É neste contexto e perspectiva que se pode e deve colocar uma consideração essencial, ou seja, questionar o foco que se privilegia ao longo do processo de RVCC, o do fechamento no individual ou, diferentemente, o foco na relação aberta do adulto com o outro e com o meio. Perante tal questionamento a diferença constitui-se na importância que se confere à existência ou não de espaços para o debate de problemas comuns e, consequentemente, na valorização das abordagens partilhadas e reflectidas de possibilidades, naturalmente diversas, de perspectivação e ação. Em jeito de conclusão, poder-se-á discutir se o trabalho sobre a explicitação das evidências no processo de reconhecimento e validação deve favorecer ou não novas formas de perceber e perspectivar o social e o mundo e de agir sobre eles de modo mais informado e ajustado?

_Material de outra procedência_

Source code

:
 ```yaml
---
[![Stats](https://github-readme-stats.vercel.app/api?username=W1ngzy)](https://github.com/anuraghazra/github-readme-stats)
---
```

Proporcionar situações que favoreçam, neste quadro, o debate e o esclarecimento das relações sociais e de poder desiguais é, igualmente, um desafio ético que não se pode deixar de inscrever na dimensão reflexiva do processo. As realidades sociais e as condições de existência devem constituir objecto de questionamento de modo a impedir que possam continuar a ser pensadas como inevitabilidades. É neste contexto de preocupações que algumas perspectivas se apresentam e se anunciam neste campo da Educação de Adultos (EA) e que interessa reter. A EA como um lugar e um espaço social onde a crítica realmente acontece e a busca de alternativas constitui um desafio claro de cidadania e de educação, proporcionando ao adulto situações de análise da sua situação pessoal e da sociedade em que se insere, de modo a trabalhar e a apurar a sua consciência nos planos do social e do político. Ou, longe disso, a ambição fica-se pelo meramente técnico e instrumental, oscilando entre um individualismo possessivo e o poder globalizado da economia.

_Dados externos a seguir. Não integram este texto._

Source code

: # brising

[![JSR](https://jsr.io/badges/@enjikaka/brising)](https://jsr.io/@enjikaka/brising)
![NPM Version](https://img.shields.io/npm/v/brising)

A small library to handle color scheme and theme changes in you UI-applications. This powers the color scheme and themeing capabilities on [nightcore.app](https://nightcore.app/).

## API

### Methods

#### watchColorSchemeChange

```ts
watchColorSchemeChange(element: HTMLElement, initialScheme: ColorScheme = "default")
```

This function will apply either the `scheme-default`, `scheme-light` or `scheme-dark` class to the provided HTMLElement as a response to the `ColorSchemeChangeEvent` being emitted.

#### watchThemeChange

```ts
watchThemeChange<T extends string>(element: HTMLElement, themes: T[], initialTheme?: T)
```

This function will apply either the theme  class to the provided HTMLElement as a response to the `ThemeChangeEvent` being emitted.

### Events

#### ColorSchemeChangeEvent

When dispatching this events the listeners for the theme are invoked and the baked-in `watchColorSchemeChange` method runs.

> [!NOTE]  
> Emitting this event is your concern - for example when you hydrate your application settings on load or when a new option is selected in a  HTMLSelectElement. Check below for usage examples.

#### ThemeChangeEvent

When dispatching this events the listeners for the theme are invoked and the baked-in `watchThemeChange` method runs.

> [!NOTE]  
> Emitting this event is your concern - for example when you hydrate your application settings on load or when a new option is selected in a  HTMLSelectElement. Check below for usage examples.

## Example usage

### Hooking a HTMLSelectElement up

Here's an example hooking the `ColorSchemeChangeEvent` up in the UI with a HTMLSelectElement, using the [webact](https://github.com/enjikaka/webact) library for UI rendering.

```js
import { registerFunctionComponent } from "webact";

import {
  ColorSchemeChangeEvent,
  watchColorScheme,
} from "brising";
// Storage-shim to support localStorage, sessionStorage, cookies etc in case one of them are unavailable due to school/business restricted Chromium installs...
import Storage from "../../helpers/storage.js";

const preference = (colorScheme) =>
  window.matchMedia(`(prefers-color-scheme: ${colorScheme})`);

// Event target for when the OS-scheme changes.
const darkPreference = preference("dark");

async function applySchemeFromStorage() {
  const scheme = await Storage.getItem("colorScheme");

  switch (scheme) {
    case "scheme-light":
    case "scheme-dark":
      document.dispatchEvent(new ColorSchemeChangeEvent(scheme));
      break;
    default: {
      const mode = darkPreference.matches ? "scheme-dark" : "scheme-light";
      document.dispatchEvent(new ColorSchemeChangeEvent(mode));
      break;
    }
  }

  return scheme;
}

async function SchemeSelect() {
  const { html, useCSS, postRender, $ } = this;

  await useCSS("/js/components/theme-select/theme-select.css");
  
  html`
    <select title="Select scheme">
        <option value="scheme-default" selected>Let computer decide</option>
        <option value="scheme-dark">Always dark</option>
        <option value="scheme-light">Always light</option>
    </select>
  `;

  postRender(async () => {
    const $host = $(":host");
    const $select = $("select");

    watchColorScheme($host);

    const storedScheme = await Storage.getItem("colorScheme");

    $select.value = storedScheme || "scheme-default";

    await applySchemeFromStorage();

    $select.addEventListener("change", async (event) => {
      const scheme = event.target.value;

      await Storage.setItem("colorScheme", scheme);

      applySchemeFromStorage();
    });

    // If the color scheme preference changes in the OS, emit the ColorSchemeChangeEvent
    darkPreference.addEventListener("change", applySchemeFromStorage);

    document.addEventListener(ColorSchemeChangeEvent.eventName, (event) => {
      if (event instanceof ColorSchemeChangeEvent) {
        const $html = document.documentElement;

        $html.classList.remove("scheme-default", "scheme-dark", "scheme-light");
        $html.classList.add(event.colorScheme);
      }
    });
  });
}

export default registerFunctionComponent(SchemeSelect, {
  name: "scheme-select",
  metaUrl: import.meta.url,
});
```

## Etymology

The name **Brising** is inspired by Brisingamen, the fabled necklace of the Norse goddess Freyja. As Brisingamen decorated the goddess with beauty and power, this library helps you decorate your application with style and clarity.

Por último, acrescente-se que o factor tempo constitui um elemento decisivo porque dele depende, como condição indispensável, a qualidade do trabalho a desenvolver nos planos formativo e metodológico. Os momentos incontornáveis de compreensão e maturação do processo, de exploração pessoal e partilhada das biografias formativas dos adultos face às exigências do referencial e, por fim, as contrariedades decorrentes das dificuldades de escrita no desenvolvimento de um portefólio reflexivo, exigem tempo, serenidade e perseverança. O reconhecimento generalizado das fragilidades de natureza educativa e cultural da grande maioria dos adultos portugueses, que ocorrem natural e logicamente de escolaridades curtas, convoca metodologias e suportes de mediação em que o recurso tempo não é dispensável, no sentido de facilitar e favorecer a ocorrência desejável das autonomias que se pretendem fazer crescer.

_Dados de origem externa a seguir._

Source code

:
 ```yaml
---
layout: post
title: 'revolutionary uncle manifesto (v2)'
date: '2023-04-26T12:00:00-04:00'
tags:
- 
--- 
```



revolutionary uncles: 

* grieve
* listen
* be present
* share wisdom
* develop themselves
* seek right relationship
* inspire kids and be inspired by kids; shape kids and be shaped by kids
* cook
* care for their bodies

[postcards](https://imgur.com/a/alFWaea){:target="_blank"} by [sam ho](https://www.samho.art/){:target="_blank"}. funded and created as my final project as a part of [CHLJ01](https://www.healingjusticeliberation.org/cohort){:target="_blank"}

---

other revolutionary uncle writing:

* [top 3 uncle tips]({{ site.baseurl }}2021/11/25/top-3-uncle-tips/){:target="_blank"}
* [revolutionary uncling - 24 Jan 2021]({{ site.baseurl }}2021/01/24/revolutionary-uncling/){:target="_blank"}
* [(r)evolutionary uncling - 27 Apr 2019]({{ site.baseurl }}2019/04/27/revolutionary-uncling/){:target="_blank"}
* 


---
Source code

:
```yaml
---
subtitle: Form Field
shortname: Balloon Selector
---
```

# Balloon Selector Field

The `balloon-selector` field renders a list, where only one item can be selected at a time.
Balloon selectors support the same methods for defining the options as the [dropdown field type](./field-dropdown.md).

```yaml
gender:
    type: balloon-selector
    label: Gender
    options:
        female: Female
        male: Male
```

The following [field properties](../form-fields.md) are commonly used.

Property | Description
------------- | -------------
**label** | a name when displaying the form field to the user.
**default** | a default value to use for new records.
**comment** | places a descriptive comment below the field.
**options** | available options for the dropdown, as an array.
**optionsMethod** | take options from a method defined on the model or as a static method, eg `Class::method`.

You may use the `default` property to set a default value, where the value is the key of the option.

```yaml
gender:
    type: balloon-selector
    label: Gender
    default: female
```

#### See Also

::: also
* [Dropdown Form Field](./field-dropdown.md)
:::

O terreno dilemático acima aludido, associado a esta questão incontornável do tempo, traz à colação a possibilidade ou não de se considerar a mudança social como um propósito maior, fulcral e legítimo no âmbito da educação e formação de adultos. Assim sendo, a questão pertinente que se pode ou deve colocar é esta; será possível aos Centros de Novas Oportunidades (CNOS) trabalhar o referencial de competências-chave neste sentido crítico e transformador, das pessoas e dos seus contextos de existência, ou, pelo contrário, aos CNOS não resta outra alternativa que não seja a da renúncia, por filosofia ou por incapacidade, de considerar a mudança social como propósito educativo?